Question

The product of the roots of the equation \( x^4 + 1 = 0 \) is ....... (answer in integer).

Hint:

For equations of the form \( x^n + a = 0 \), the product of the roots can be determined using the relationship for the product of the roots in polynomials.

Answer 1

The equation is given as \( x^4 + 1 = 0 \), which simplifies to: \[ x^4 = -1 \] The fourth roots of \( -1 \) are the complex numbers that satisfy this equation.

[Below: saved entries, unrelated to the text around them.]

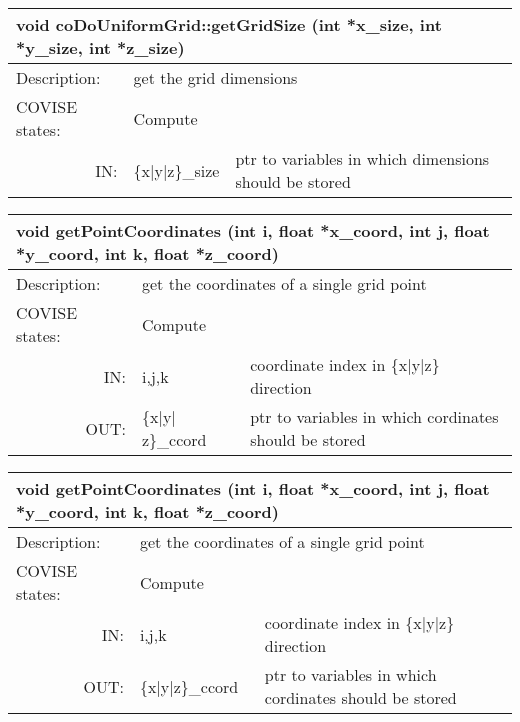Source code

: \begin{htmlonly}
\begin{longtable}{|p{4cm}|p{2.5cm}|p{7cm}|}
\hline
\multicolumn{3}{|p{13.5cm}|}{\bf void coDoUniformGrid::getGridSize \newline
           (int *x\_size, int *y\_size, int *z\_size)}\\
\hline
{Description:}  
           & \multicolumn{2}{p{9.5cm}|}{get the grid dimensions} \\
\hline
{COVISE states:}  
           & \multicolumn{2}{p{9.5cm}|}{Compute} \\
\hline
\multicolumn{1}{|r|}{IN:} & \multicolumn{1}{p{3cm}|}{\{x|y|z\}\_size} 
                          & \multicolumn{1}{p{5cm}|}{ptr to variables in which 
			  dimensions should be stored}\endhead
\hline
\end{longtable}
\end{htmlonly}

\latexonly
\begin{longtable}{|p{4cm}|p{2.5cm}|p{7cm}|}
\hline
\multicolumn{3}{|p{13.5cm}|}{\bf void getPointCoordinates \newline
(int i, float *x\_coord, int j,  float *y\_coord,  int k, float *z\_coord)}\\
\hline
{Description:}  
           & \multicolumn{2}{p{9.5cm}|}{get the coordinates of a single grid point} \\
\hline
{COVISE states:}  
           & \multicolumn{2}{p{9.5cm}|}{Compute} \\
\hline
\multicolumn{1}{|r|}{IN:} & \multicolumn{1}{p{3cm}|}{i,j,k} 
                          & \multicolumn{1}{p{5cm}|}{coordinate index in 
			     \{x$\mid$y$\mid$z\} direction}\\
\hline
\multicolumn{1}{|r|}{OUT:} & \multicolumn{1}{p{3cm}|}{\{x$\mid$y$\mid$z\}\_ccord} 
                          & \multicolumn{1}{p{5cm}|}{ptr to variables in 
			  which cordinates should be stored}\endhead
\hline
\end{longtable}
\endlatexonly

\begin{htmlonly}
\begin{longtable}{|p{4cm}|p{2.5cm}|p{7cm}|}
\hline
\multicolumn{3}{|p{13.5cm}|}{\bf void getPointCoordinates \newline
(int i, float *x\_coord, int j,  float *y\_coord,  int k, float *z\_coord)}\\
\hline
{Description:}  
           & \multicolumn{2}{p{9.5cm}|}{get the coordinates of a single grid point} \\
\hline
{COVISE states:}  
           & \multicolumn{2}{p{9.5cm}|}{Compute} \\
\hline
\multicolumn{1}{|r|}{IN:} & \multicolumn{1}{p{3cm}|}{i,j,k} 
                          & \multicolumn{1}{p{5cm}|}{coordinate index in 
			     \{x|y|z\} direction}\\
\hline
\multicolumn{1}{|r|}{OUT:} & \multicolumn{1}{p{3cm}|}{\{x|y|z\}\_ccord} 
                          & \multicolumn{1}{p{5cm}|}{ptr to variables in 
			  which cordinates should be stored}\endhead
\hline
\end{longtable}
\end{htmlonly}

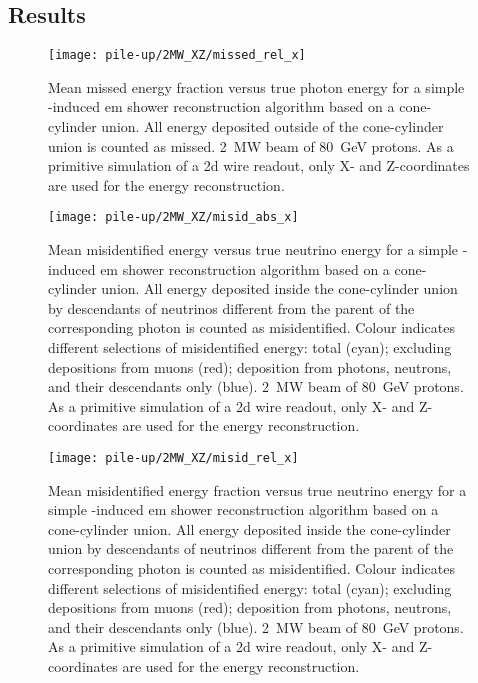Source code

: \subsection{Results}
\label{sec:dune-nd_pile-up_results}

\begin{figure}[htb]
	\centering
	\texttt{[image: pile-up/2MW\_XZ/missed\_rel\_x]}
	\caption[Pile-up study mean missed fractional vs.\ true photon energy, \SI{2}{\mega\watt} beam, XZ projection]{%
		Mean missed energy fraction versus true photon energy for a simple \Pgpz-induced \acrshort{em} shower reconstruction algorithm based on a cone-cylinder union.
		All energy deposited outside of the cone-cylinder union is counted as missed.
		\SI{2}{\mega\watt} beam of \SI{80}{\giga\electronvolt} protons.
		As a primitive simulation of a \acrshort{2d} wire readout, only X- and Z-coordinates are used for the energy reconstruction.
	}
	\label{fig:dune-nd_2MW-XZ_missed-rel-x}
\end{figure}

\begin{figure}[htb]
	\centering
	\texttt{[image: pile-up/2MW\_XZ/misid\_abs\_x]}
	\caption[Pile-up study mean misidentified vs.\ true neutrino energy, \SI{2}{\mega\watt} beam, XZ projection]{%
		Mean misidentified energy versus true neutrino energy for a simple \Pgpz-induced \acrshort{em} shower reconstruction algorithm based on a cone-cylinder union.
		All energy deposited inside the cone-cylinder union by descendants of neutrinos different from the parent of the corresponding \Pgpz photon is counted as misidentified.
		Colour indicates different selections of misidentified energy: total (cyan); excluding depositions from muons (red); deposition from photons, neutrons, and their descendants only (blue).
		\SI{2}{\mega\watt} beam of \SI{80}{\giga\electronvolt} protons.
		As a primitive simulation of a \acrshort{2d} wire readout, only X- and Z-coordinates are used for the energy reconstruction.
	}
	\label{fig:dune-nd_2MW-XZ_misid-abs-x}
\end{figure}

\begin{figure}[htb]
	\centering
	\texttt{[image: pile-up/2MW\_XZ/misid\_rel\_x]}
	\caption[Pile-up study mean misidentified fractional vs.\ true neutrino energy, \SI{2}{\mega\watt} beam, XZ projection]{%
		Mean misidentified energy fraction versus true neutrino energy for a simple \Pgpz-induced \acrshort{em} shower reconstruction algorithm based on a cone-cylinder union.
		All energy deposited inside the cone-cylinder union by descendants of neutrinos different from the parent of the corresponding \Pgpz photon is counted as misidentified.
		Colour indicates different selections of misidentified energy: total (cyan); excluding depositions from muons (red); deposition from photons, neutrons, and their descendants only (blue).
		\SI{2}{\mega\watt} beam of \SI{80}{\giga\electronvolt} protons.
		As a primitive simulation of a \acrshort{2d} wire readout, only X- and Z-coordinates are used for the energy reconstruction.
	}
	\label{fig:dune-nd_2MW-XZ_misid-rel-x}
\end{figure}

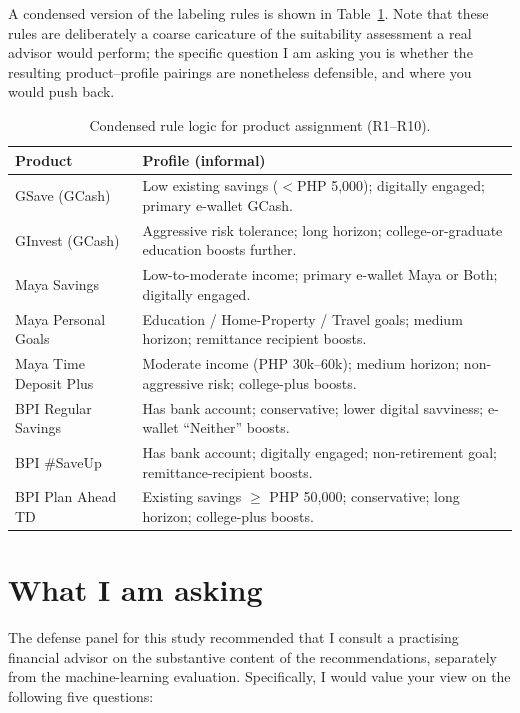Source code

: \documentclass[11pt,a4paper]{article}
\begin{document}
A condensed version of the labeling rules is shown in
Table~\ref{tab:rules}. Note that these rules are deliberately a coarse
caricature of the suitability assessment a real advisor would perform; the
specific question I am asking you is whether the resulting product--profile
pairings are nonetheless defensible, and where you would push back.

\begin{table}[h]
    \centering
    \footnotesize
    \caption{Condensed rule logic for product assignment (R1--R10).}
    \label{tab:rules}
    \begin{tabular}{p{2.4cm}p{12cm}}
        \toprule
        \textbf{Product} & \textbf{Profile (informal)} \\
        \midrule
        GSave (GCash)            & Low existing savings ($<$PHP 5{,}000); digitally engaged; primary e-wallet GCash. \\
        GInvest (GCash)          & Aggressive risk tolerance; long horizon; college-or-graduate education boosts further. \\
        Maya Savings             & Low-to-moderate income; primary e-wallet Maya or Both; digitally engaged. \\
        Maya Personal Goals      & Education / Home-Property / Travel goals; medium horizon; remittance recipient boosts. \\
        Maya Time Deposit Plus   & Moderate income (PHP 30k--60k); medium horizon; non-aggressive risk; college-plus boosts. \\
        BPI Regular Savings      & Has bank account; conservative; lower digital savviness; e-wallet ``Neither'' boosts. \\
        BPI \#SaveUp             & Has bank account; digitally engaged; non-retirement goal; remittance-recipient boosts. \\
        BPI Plan Ahead TD        & Existing savings $\geq$ PHP 50{,}000; conservative; long horizon; college-plus boosts. \\
        \bottomrule
    \end{tabular}
\end{table}


\section*{What I am asking}

The defense panel for this study recommended that I consult a practising
financial advisor on the substantive content of the recommendations,
separately from the machine-learning evaluation. Specifically, I would value
your view on the following five questions:
\end{document}
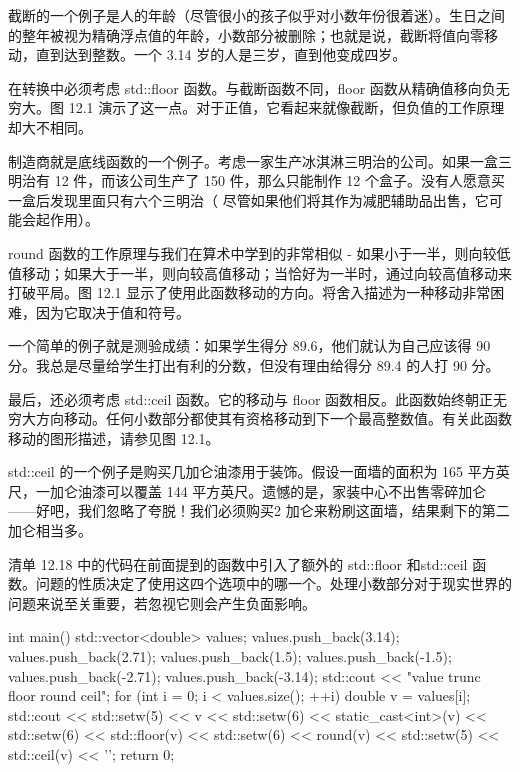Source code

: 
截断的一个例子是人的年龄（尽管很小的孩子似乎对小数年份很着迷）。生日之间的整年被视为精确浮点值的年龄，小数部分被删除；也就是说，截断将值向零移动，直到达到整数。一个 3.14 岁的人是三岁，直到他变成四岁。

在转换中必须考虑 std::floor 函数。与截断函数不同，floor 函数从精确值移向负无穷大。图 12.1 演示了这一点。对于正值，它看起来就像截断，但负值的工作原理却大不相同。

制造商就是底线函数的一个例子。考虑一家生产冰淇淋三明治的公司。如果一盒三明治有 12 件，而该公司生产了 150 件，那么只能制作 12 个盒子。没有人愿意买一盒后发现里面只有六个三明治（ 尽管如果他们将其作为减肥辅助品出售，它可能会起作用）。

round 函数的工作原理与我们在算术中学到的非常相似 - 如果小于一半，则向较低值移动；如果大于一半，则向较高值移动；当恰好为一半时，通过向较高值移动来打破平局。图 12.1 显示了使用此函数移动的方向。将舍入描述为一种移动非常困难，因为它取决于值和符号。

一个简单的例子就是测验成绩：如果学生得分 89.6，他们就认为自己应该得 90 分。我总是尽量给学生打出有利的分数，但没有理由给得分 89.4 的人打 90 分。

最后，还必须考虑 std::ceil 函数。它的移动与 floor 函数相反。此函数始终朝正无穷大方向移动。任何小数部分都使其有资格移动到下一个最高整数值。有关此函数移动的图形描述，请参见图 12.1。

std::ceil 的一个例子是购买几加仑油漆用于装饰。假设一面墙的面积为 165 平方英尺，一加仑油漆可以覆盖 144 平方英尺。遗憾的是，家装中心不出售零碎加仑——好吧，我们忽略了夸脱！我们必须购买2 加仑来粉刷这面墙，结果剩下的第二加仑相当多。

清单 12.18 中的代码在前面提到的函数中引入了额外的 std::floor 和std::ceil 函数。问题的性质决定了使用这四个选项中的哪一个。处理小数部分对于现实世界的问题来说至关重要，若忽视它则会产生负面影响。


\begin{cpp}
int main() {
  std::vector<double> values;
  values.push_back(3.14); values.push_back(2.71); values.push_back(1.5);
  values.push_back(-1.5); values.push_back(-2.71);
  values.push_back(-3.14);
  std::cout << "value trunc floor round ceil\n";
  for (int i = 0; i < values.size(); ++i) {
    double v = values[i];
    std::cout << std::setw(5) << v
      << std::setw(6) << static_cast<int>(v)
      << std::setw(6) << std::floor(v)
      << std::setw(6) << round(v)
      << std::setw(5) << std::ceil(v)
      << '\n';
  }
  return 0;
}
\end{cpp}

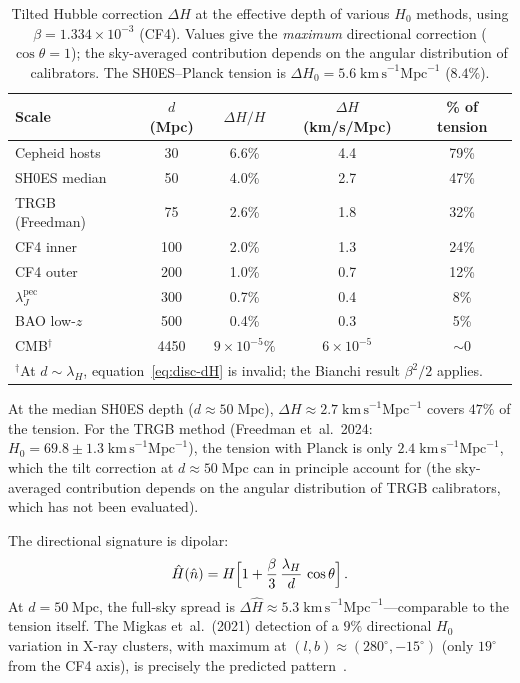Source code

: \begin{table}[t]
\centering
\footnotesize
\setlength{\tabcolsep}{3pt}
\caption{Tilted Hubble correction $\Delta H$ at the effective
depth of various $H_0$ methods, using $\beta = 1.334 \times
10^{-3}$ (CF4).  Values give the \emph{maximum} directional
correction ($\cos\theta = 1$); the sky-averaged contribution
depends on the angular distribution of calibrators.
The SH0ES--Planck tension is
$\Delta H_0 = 5.6\;\mathrm{km\,s}^{-1}\mathrm{Mpc}^{-1}$
($8.4\%$).}
\label{tab:disc-tilted-H0}
\begin{tabular}{lcccc}
\toprule
Scale & $d$ (Mpc) & $\Delta H/H$ &
  $\Delta H$ (km/s/Mpc) &
  \% of tension \\
\midrule
Cepheid hosts    &  30 & 6.6\% & 4.4  & 79\% \\
SH0ES median     &  50 & 4.0\% & 2.7  & 47\% \\
TRGB (Freedman)  &  75 & 2.6\% & 1.8  & 32\% \\
CF4 inner        & 100 & 2.0\% & 1.3  & 24\% \\
CF4 outer        & 200 & 1.0\% & 0.7  & 12\% \\
$\lambda_J^{\mathrm{pec}}$ & 300 & 0.7\% & 0.4 & 8\% \\
BAO low-$z$      & 500 & 0.4\% & 0.3  & 5\% \\
CMB$^{\dagger}$  & 4450 & $9 \times 10^{-5}\%$ &
  $6 \times 10^{-5}$ & $\sim 0$ \\
\bottomrule
\multicolumn{5}{l}{\scriptsize $^{\dagger}$At $d \sim \lambda_H$,
equation~\eqref{eq:disc-dH} is invalid; the Bianchi result
$\beta^2/2$ applies.}
\end{tabular}
\end{table}

At the median SH0ES depth ($d \approx 50\;\mathrm{Mpc}$),
$\Delta H \approx 2.7\;\mathrm{km\,s}^{-1}\mathrm{Mpc}^{-1}$
covers $47\%$ of the tension.  For the TRGB method
(Freedman et~al.\ 2024:
$H_0 = 69.8 \pm 1.3\;\mathrm{km\,s}^{-1}\mathrm{Mpc}^{-1}$),
the tension with Planck is only
$2.4\;\mathrm{km\,s}^{-1}\mathrm{Mpc}^{-1}$, which the tilt
correction at $d \approx 50\;\mathrm{Mpc}$ can in principle
account for (the sky-averaged contribution depends on the angular
distribution of TRGB calibrators, which has not been evaluated).

The directional signature is dipolar:
\begin{equation}\label{eq:disc-H-dir}
\hat{H}(\hat{n})
= H\Bigl[1
  + \frac{\beta}{3}\,\frac{\lambda_H}{d}\,\cos\theta\Bigr]\,.
\end{equation}
At $d = 50\;\mathrm{Mpc}$, the full-sky spread is
$\Delta\hat{H} \approx 5.3\;\mathrm{km\,s}^{-1}
\mathrm{Mpc}^{-1}$---comparable to the tension itself.  The
Migkas et~al.\ (2021) detection of a $9\%$ directional $H_0$
variation in X-ray clusters, with maximum at
$(l, b) \approx (280^\circ, -15^\circ)$ (only $19^\circ$ from
the CF4 axis), is precisely the predicted pattern~\cite{Migkas2021}.


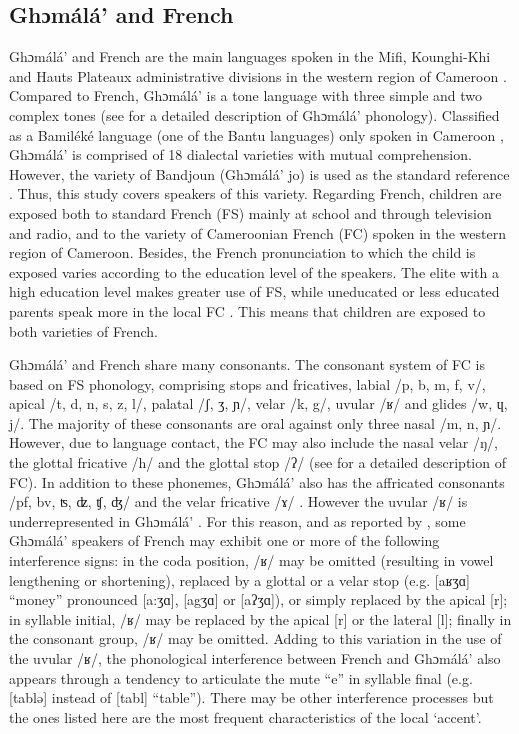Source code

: \documentclass[output=paper,newtxmath,modfonts,nonflat,draftmode]{langsci/langscibook}
\begin{document}
\subsection{Ghɔmálá’ and French} %

Ghɔmálá’ and French are the main languages spoken in the Mifi, Kounghi-Khi and Hauts Plateaux administrative divisions in the western region of Cameroon \citep{Breton1991}. Compared to French, Ghɔmálá’ is a tone language with three simple and two complex tones (see \citet{Nissim1981} for a detailed description of Ghɔmálá’ phonology). Classified as a Bamiléké language (one of the Bantu languages) only spoken in Cameroon \citep{Dieu1983}, Ghɔmálá’ is comprised of 18 dialectal varieties with mutual comprehension. However, the variety of Bandjoun (Ghɔmálá’ jo) is used as the standard reference \citep{Domche1991}. Thus, this study covers speakers of this variety. Regarding French, children are exposed both to standard French (FS) mainly at school and through television and radio, and to the variety of Cameroonian French (FC) spoken in the western region of Cameroon. Besides, the French pronunciation to which the child is exposed varies according to the education level of the speakers. The elite with a high education level makes greater use of FS, while uneducated or less educated parents speak more in the local FC \citep{Biloa2004}. This means that children are exposed to both varieties of French. 

Ghɔmálá’ and French share many consonants. The consonant system of FC is based on FS phonology, comprising stops and fricatives, labial /p, b, m, f, v/, apical /t, d, n, s, z, l/, palatal /ʃ, ʒ, ɲ/, velar /k, g/, uvular /ʁ/ and glides /w, ɥ, j/. The majority of these consonants are oral against only three nasal /m, n, ɲ/. However, due to language contact, the FC may also include the nasal velar /ŋ/, the glottal fricative /h/ and the glottal stop /ʔ/ (see \citet{Biloa2004} for a detailed description of FC). In addition to these phonemes, Ghɔmálá’ also has the affricated consonants /pf, bv, ʦ, ʣ, ʧ, ʤ/ and the velar fricative /ɤ/ \citep{Mba1995}. However the uvular /ʁ/ is underrepresented in Ghɔmálá’ \citep{Mba1995}. For this reason, and as reported by \citet{Biloa2004}, some Ghɔmálá’ speakers of French may exhibit one or more of the following interference signs: in the coda position, /ʁ/ may be omitted (resulting in vowel lengthening or shortening), replaced by a glottal or a velar stop (e.g. [aʁʒɑ] “money” pronounced [a:ʒɑ], [agʒɑ] or [aʔʒɑ]), or simply replaced by the apical [r]; in syllable initial, /ʁ/ may be replaced by the apical [r] or the lateral [l]; finally in the consonant group, /ʁ/ may be omitted. Adding to this variation in the use of the uvular /ʁ/, the phonological interference between French and Ghɔmálá’ also appears through a tendency to articulate the mute “e” in syllable final (e.g. [tablə] instead of [tabl] “table”). There may be other interference processes but the ones listed here are the most frequent characteristics of the local ‘accent’. 
\end{document}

These roots are given by: \[ x = e^{i\frac{(2n+1)\pi}{4}} \quad {for} \quad n = 0, 1, 2, 3 \] The four roots are: \[ x = e^{i\frac{\pi}{4}}, \, e^{i\frac{3\pi}{4}}, \, e^{i\frac{5\pi}{4}}, \, e^{i\frac{7\pi}{4}} \] The product of these roots can be found by multiplying all the roots. Since the product of the roots of a polynomial \( ax^n + bx^{n-1} + \cdots + z = 0 \) is given by \( (-1)^n \times \frac{{constant term}}{{leading coefficient}} \), for this equation, the product of the roots is \( (-1)^4 \times \frac{1}{1} = 1 \).
Thus, the product of the roots is \( \boxed{1} \).